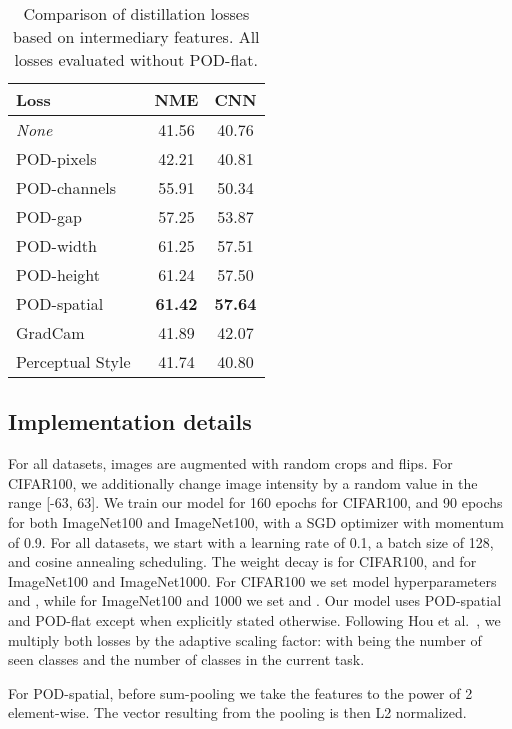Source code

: \documentclass[runningheads]{llncs}
\begin{document}
\begin{table*}[!htbp]
\centering
\caption{Comparison of distillation losses based on intermediary features. All losses evaluated without POD-flat.}
\begin{tabular}{@{}lcc@{}}
 \toprule
 Loss      & NME & CNN\\
 \midrule
 \textit{None}                  & 41.56  & 40.76\\
 POD-pixels                     & 42.21  & 40.81 \\
 POD-channels                   & 55.91  & 50.34\\
 POD-gap                        & 57.25  & 53.87\\
 POD-width                      & 61.25  & 57.51\\
 POD-height                     & 61.24  & 57.50\\
 POD-spatial                    & \textbf{61.42} & \textbf{57.64}\\
 \hdashline
 GradCam~\cite{dhar2019learning_without_memorizing_gradcam}              & 41.89 & 42.07 \\
 Perceptual Style~\cite{johnson2016perceptual_losses}       & 41.74 & 40.80 \\
 \bottomrule
\end{tabular}
\label{tab:ablation_perceptual_noflat}
\end{table*}

\subsection{Implementation details}

For all datasets, images are augmented with random crops and flips. For CIFAR100, we additionally change image intensity by a random value in the range [-63, 63].
We train our model for 160 epochs for CIFAR100, and 90 epochs for both ImageNet100 and ImageNet100, with a SGD optimizer with momentum of 0.9. For all datasets, we start with a learning rate of 0.1, a batch size of 128, and cosine annealing scheduling.
The weight decay is  for CIFAR100, and  for ImageNet100 and ImageNet1000. For CIFAR100 we set model hyperparameters  and , while for ImageNet100 and 1000 we set  and . Our model uses POD-spatial and POD-flat except when explicitly stated otherwise. Following Hou et al.~\cite{hou2019ucir}, we multiply both losses by the adaptive scaling factor:  with  being the number of seen classes and  the number of classes in the current task.

For POD-spatial, before sum-pooling we take the features to the power of 2 element-wise. The vector resulting from the pooling is then L2 normalized. 
\end{document}
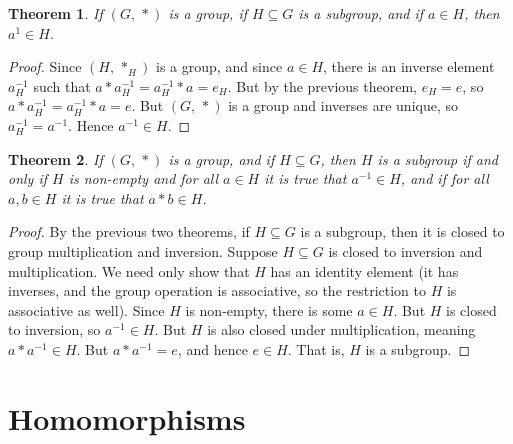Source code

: \documentclass{article}
\theoremstyle{plain}
\newtheorem{theorem}{Theorem}[section]
\theoremstyle{normal}
\begin{document}
        \begin{theorem}
            If $(G,\,*)$ is a group, if $H\subseteq{G}$ is a subgroup, and
            if $a\in{H}$, then $a^{1}\in{H}$.
        \end{theorem}
        \begin{proof}
            Since $(H,\,*_{H})$ is a group, and since $a\in{H}$, there is an
            inverse element $a_{H}^{-1}$ such that
            $a*a_{H}^{-1}=a_{H}^{-1}*a=e_{H}$. But by the previous theorem,
            $e_{H}=e$, so $a*a_{H}^{-1}=a_{H}^{-1}*a=e$. But $(G,\,*)$ is a
            group and inverses are unique, so $a_{H}^{-1}=a^{-1}$. Hence
            $a^{-1}\in{H}$.
        \end{proof}
        \begin{theorem}
            If $(G,\,*)$ is a group, and if $H\subseteq{G}$, then $H$ is a
            subgroup if and only if $H$ is non-empty and for all $a\in{H}$
            it is true that $a^{-1}\in{H}$, and if for all $a,b\in{H}$ it is
            true that $a*b\in{H}$.
        \end{theorem}
        \begin{proof}
            By the previous two theorems, if $H\subseteq{G}$ is a subgroup,
            then it is closed to group multiplication and inversion. Suppose
            $H\subseteq{G}$ is closed to inversion and multiplication. We need
            only show that $H$ has an identity element (it has inverses, and
            the group operation is associative, so the restriction to $H$ is
            associative as well). Since $H$ is non-empty, there is some
            $a\in{H}$. But $H$ is closed to inversion, so $a^{-1}\in{H}$. But
            $H$ is also closed under multiplication, meaning $a*a^{-1}\in{H}$.
            But $a*a^{-1}=e$, and hence $e\in{H}$. That is, $H$ is a subgroup.
        \end{proof}
    \section{Homomorphisms}
\end{document}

#####

» Task goal
Only the lines above that include the word "documentclass" belong in the answer; copy each one.

» Solution below
: \documentclass[runningheads]{llncs}
: \documentclass{article}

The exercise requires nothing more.